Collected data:
=== Section Start ===

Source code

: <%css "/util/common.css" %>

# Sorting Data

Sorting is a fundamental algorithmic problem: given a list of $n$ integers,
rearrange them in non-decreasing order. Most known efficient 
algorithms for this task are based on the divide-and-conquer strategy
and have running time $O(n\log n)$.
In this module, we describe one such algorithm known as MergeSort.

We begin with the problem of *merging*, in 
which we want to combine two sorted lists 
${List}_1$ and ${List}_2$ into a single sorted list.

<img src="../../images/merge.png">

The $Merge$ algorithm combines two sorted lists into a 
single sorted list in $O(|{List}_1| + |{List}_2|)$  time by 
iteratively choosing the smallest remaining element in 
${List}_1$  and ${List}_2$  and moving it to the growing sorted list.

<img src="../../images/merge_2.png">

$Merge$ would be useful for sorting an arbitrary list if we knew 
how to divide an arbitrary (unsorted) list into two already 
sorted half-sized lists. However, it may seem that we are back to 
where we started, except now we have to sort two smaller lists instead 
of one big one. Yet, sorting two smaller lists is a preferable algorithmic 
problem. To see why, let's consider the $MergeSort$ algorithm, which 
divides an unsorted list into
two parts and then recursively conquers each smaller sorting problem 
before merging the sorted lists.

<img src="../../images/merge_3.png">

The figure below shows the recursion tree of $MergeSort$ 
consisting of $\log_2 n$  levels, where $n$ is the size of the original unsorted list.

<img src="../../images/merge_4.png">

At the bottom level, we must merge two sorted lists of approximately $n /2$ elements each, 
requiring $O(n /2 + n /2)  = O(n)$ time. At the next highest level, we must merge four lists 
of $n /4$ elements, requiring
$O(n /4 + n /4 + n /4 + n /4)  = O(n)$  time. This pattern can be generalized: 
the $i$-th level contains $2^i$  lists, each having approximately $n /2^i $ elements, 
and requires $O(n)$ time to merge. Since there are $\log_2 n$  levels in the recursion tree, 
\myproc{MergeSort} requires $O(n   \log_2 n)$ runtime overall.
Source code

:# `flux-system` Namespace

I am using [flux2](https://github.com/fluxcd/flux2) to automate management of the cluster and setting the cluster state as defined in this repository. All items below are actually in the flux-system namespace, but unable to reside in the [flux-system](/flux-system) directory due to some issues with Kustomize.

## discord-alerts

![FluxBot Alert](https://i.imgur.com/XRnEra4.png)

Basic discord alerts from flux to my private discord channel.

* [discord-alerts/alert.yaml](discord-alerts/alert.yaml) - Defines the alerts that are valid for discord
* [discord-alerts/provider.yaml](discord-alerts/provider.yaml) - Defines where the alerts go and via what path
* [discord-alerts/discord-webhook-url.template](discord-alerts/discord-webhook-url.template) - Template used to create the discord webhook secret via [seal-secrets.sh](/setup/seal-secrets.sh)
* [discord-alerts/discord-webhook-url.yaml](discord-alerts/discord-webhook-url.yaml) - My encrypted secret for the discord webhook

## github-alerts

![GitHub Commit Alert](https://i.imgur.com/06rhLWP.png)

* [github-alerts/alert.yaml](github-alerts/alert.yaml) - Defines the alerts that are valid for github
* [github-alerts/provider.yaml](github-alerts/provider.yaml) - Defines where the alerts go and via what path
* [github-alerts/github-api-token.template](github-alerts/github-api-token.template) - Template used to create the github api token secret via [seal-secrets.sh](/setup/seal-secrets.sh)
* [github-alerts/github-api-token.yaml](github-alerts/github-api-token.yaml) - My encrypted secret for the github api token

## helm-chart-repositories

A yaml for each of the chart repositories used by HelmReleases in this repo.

=== Section End ===

What you have to do: Look through the data above and report every line in which "images" appears.

Response area:
<img src="../../images/merge.png">
<img src="../../images/merge_2.png">
<img src="../../images/merge_3.png">
<img src="../../images/merge_4.png">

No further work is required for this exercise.